Kelly works his hands on his hips. ‘I’ll give you one more chance. Quit putting things back together and I’ll play ball with you.’
‘Young man,’ says the night watchman, and keeps on hammering while he talks, and thinks about it, and talks some more, ‘I was here long before you were born. I was here when all this was only a meadow. And there was a wind set the meadow running in waves. For more than thirty years I watched it grow, until it was all of the world together. I lived here with it. I lived nice. This is the real world to me now. That world out there, beyond the fence, is where I spend time sleeping. I got a little room on a little street, and I see headlines and read about wars and strange, bad people. But here? Here I have the whole world together and it’s all peace. I been walking through the cities of this world since 1920. Any night I feel like it, I have a one-o’clock snack at a bar on the Champs Élysées! I can get me some fine amontillado sherry at a sidewalk café in Madrid, if I want. Or else me and the stone gargoyles, high up there – you see them, on top Notre Dame? – we can turn over great state matters and reach big political decisions!’

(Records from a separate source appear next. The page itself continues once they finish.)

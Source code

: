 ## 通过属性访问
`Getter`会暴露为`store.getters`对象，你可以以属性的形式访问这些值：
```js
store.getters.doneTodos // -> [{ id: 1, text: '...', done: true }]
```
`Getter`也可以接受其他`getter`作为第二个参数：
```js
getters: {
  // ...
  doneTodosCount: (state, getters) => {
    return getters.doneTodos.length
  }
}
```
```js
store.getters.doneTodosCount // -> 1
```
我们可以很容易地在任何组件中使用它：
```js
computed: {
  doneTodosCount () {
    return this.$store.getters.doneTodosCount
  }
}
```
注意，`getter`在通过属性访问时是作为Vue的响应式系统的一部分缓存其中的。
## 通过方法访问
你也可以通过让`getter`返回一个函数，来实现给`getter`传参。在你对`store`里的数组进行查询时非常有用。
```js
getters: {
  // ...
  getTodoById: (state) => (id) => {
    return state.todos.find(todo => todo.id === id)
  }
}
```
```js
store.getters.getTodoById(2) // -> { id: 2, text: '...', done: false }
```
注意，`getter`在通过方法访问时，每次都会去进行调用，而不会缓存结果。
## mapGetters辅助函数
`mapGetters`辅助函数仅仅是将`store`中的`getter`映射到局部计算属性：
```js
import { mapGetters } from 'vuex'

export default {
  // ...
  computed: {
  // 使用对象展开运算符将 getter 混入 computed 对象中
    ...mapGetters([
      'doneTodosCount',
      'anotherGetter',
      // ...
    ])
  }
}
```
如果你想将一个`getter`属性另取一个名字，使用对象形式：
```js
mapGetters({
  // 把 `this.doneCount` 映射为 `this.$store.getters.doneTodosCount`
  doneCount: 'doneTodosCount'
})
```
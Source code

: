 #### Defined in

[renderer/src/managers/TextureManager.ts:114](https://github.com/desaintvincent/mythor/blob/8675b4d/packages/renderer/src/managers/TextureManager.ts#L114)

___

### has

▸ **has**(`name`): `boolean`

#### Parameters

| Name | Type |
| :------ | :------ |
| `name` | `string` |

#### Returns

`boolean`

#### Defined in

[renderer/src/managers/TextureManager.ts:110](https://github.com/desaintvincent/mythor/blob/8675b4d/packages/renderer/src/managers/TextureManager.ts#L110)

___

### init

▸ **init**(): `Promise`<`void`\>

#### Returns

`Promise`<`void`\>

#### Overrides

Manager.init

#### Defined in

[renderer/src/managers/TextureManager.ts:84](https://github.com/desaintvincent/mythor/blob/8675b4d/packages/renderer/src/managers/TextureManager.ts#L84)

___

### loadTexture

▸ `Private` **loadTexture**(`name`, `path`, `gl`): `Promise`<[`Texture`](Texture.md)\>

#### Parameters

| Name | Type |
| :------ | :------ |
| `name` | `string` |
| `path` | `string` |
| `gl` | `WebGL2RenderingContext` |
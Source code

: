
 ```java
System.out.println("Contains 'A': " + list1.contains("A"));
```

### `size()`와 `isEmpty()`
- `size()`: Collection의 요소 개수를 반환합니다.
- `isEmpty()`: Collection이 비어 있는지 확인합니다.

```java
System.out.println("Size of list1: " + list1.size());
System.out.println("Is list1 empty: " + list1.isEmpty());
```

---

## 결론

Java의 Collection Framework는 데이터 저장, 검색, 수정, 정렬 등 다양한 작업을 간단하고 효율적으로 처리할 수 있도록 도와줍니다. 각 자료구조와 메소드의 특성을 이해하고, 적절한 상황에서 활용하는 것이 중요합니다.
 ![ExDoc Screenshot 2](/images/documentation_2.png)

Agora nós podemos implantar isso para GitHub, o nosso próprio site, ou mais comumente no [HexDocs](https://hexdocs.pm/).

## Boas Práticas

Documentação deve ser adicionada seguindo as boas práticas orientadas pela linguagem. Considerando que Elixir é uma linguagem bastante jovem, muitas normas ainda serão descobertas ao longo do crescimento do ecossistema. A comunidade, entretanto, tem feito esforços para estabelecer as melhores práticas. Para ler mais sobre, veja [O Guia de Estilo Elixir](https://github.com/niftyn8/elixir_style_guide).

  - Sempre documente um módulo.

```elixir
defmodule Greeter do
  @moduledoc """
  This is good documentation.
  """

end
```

‘Yeah, Pop, sure.’ Kelly waves impatiently.
‘And now you come and kick it down and leave only that world out there which hasn’t learned the first thing about peace that I know from seeing this land here inside the barbed wire. And so you come and rip it up and there’s no peace anymore, anywhere. You and your wreckers so proud of your wrecking. Pulling down towns and cities and whole lands!’
‘A guy’s got to live,’ says Kelly. ‘I got a wife and kids.’
‘That’s what they all say. They got wives and kids. And they go on, pulling apart, tearing down, killing. They had orders! Somebody told them. They had to do it!’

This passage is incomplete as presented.